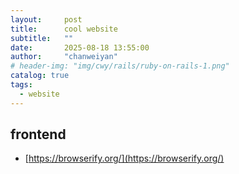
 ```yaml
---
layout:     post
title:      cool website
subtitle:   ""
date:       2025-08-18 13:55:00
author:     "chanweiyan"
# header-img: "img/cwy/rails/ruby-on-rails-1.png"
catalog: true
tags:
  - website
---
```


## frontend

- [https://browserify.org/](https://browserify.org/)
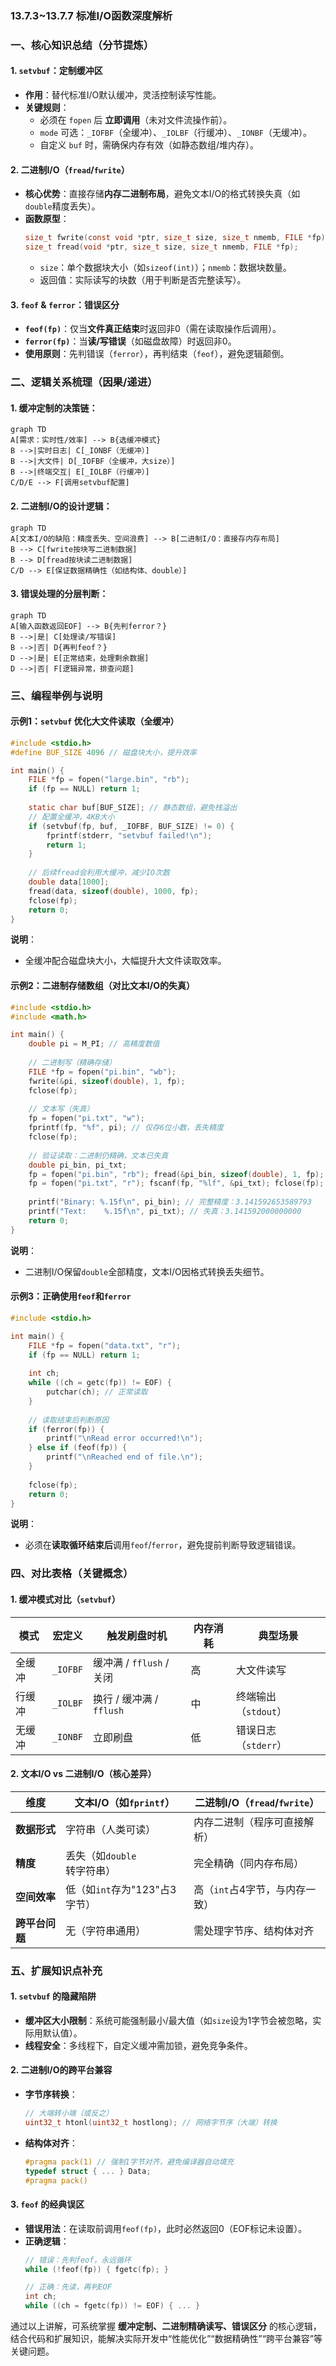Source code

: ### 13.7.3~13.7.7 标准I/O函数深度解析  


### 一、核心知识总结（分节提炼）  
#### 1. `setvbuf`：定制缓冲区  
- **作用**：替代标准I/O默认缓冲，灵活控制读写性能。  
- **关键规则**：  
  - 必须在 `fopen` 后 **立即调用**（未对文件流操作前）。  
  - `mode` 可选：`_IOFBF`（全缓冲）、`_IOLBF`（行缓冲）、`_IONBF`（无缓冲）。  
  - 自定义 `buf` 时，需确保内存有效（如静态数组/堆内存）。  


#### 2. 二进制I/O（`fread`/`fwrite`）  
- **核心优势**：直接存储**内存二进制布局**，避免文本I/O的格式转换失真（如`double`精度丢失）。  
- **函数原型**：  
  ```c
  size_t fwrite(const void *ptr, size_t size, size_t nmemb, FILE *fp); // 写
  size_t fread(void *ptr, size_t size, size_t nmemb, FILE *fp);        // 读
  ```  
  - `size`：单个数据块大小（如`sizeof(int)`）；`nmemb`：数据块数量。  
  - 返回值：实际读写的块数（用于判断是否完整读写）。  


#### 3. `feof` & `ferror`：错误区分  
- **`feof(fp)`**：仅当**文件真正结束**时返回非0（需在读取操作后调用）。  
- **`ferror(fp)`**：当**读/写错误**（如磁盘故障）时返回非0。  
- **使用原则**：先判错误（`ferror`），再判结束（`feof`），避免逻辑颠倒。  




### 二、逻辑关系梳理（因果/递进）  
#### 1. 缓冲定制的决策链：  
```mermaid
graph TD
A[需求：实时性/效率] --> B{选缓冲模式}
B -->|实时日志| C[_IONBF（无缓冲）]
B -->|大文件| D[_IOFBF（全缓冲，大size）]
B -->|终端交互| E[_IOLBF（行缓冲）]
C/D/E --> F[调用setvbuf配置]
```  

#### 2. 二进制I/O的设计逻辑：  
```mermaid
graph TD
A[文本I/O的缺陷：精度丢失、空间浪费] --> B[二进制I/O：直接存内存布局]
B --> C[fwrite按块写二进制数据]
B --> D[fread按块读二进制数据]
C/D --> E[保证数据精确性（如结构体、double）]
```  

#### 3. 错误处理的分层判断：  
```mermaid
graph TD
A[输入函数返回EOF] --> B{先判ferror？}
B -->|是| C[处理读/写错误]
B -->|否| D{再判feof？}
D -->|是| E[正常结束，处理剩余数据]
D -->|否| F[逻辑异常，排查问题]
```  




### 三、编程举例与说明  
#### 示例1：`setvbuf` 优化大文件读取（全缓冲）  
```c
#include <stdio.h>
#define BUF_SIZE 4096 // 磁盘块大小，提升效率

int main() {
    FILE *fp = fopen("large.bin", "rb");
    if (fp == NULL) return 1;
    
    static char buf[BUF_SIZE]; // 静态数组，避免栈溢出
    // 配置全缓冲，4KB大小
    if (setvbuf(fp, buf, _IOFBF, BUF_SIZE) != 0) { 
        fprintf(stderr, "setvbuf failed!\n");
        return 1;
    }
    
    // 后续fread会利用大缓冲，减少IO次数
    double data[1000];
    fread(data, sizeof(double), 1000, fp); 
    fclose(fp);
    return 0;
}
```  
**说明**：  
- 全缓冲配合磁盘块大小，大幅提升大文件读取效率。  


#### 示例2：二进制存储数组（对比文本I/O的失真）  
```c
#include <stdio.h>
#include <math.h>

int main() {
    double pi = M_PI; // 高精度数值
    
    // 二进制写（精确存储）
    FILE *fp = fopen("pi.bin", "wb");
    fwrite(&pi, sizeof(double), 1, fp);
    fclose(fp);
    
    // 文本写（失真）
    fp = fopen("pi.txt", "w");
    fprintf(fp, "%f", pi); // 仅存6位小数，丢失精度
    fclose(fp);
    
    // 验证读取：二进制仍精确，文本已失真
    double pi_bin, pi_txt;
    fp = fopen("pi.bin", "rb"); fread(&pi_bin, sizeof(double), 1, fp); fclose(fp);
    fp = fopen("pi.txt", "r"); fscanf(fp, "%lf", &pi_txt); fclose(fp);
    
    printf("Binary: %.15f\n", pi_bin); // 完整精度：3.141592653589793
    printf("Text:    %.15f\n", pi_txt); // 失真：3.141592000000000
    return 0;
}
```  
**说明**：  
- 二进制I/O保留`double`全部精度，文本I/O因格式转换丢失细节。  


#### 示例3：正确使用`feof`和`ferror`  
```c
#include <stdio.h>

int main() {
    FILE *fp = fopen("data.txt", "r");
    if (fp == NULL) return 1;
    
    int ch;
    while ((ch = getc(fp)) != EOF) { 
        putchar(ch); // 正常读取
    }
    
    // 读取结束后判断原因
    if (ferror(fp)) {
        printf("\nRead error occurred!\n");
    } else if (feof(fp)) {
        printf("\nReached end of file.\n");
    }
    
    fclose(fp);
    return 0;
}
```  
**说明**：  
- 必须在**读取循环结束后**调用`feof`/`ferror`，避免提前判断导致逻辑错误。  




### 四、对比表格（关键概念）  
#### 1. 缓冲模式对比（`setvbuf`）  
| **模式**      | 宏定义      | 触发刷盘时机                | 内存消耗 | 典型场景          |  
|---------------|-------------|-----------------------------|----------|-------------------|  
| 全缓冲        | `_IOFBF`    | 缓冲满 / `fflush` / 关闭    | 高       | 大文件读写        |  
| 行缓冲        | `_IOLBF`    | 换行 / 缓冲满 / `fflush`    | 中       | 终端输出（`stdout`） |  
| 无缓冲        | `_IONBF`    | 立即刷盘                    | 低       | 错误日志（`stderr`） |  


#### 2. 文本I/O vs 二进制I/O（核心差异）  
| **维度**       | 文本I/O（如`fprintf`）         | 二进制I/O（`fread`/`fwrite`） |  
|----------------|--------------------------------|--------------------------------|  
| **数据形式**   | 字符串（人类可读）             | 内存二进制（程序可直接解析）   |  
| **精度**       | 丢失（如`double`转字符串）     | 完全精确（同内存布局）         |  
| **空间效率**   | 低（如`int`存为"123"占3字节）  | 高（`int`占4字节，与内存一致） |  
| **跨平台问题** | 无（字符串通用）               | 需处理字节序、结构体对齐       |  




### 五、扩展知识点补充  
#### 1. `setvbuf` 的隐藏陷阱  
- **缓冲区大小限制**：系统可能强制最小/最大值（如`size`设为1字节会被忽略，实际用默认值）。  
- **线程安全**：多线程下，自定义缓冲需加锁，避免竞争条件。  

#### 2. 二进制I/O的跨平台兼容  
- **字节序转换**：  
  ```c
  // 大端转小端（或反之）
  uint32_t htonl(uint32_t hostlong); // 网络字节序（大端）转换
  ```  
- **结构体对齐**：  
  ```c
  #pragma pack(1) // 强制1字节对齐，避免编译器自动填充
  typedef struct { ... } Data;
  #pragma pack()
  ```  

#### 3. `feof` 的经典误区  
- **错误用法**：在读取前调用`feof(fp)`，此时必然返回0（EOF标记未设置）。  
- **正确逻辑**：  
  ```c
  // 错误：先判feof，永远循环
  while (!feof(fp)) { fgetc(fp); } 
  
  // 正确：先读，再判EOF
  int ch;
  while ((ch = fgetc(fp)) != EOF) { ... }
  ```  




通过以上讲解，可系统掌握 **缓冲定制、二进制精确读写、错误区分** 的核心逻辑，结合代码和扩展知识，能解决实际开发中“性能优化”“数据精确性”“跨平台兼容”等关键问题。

● Activity:
Search the records for the string "二进制I" and return every line in which it occurs.

● Solution for this exercise:
#### 2. 二进制I/O（`fread`/`fwrite`）  
#### 2. 二进制I/O的设计逻辑：  
A[文本I/O的缺陷：精度丢失、空间浪费] --> B[二进制I/O：直接存内存布局]
- 二进制I/O保留`double`全部精度，文本I/O因格式转换丢失细节。  
#### 2. 文本I/O vs 二进制I/O（核心差异）  
| **维度**       | 文本I/O（如`fprintf`）         | 二进制I/O（`fread`/`fwrite`） |  
#### 2. 二进制I/O的跨平台兼容  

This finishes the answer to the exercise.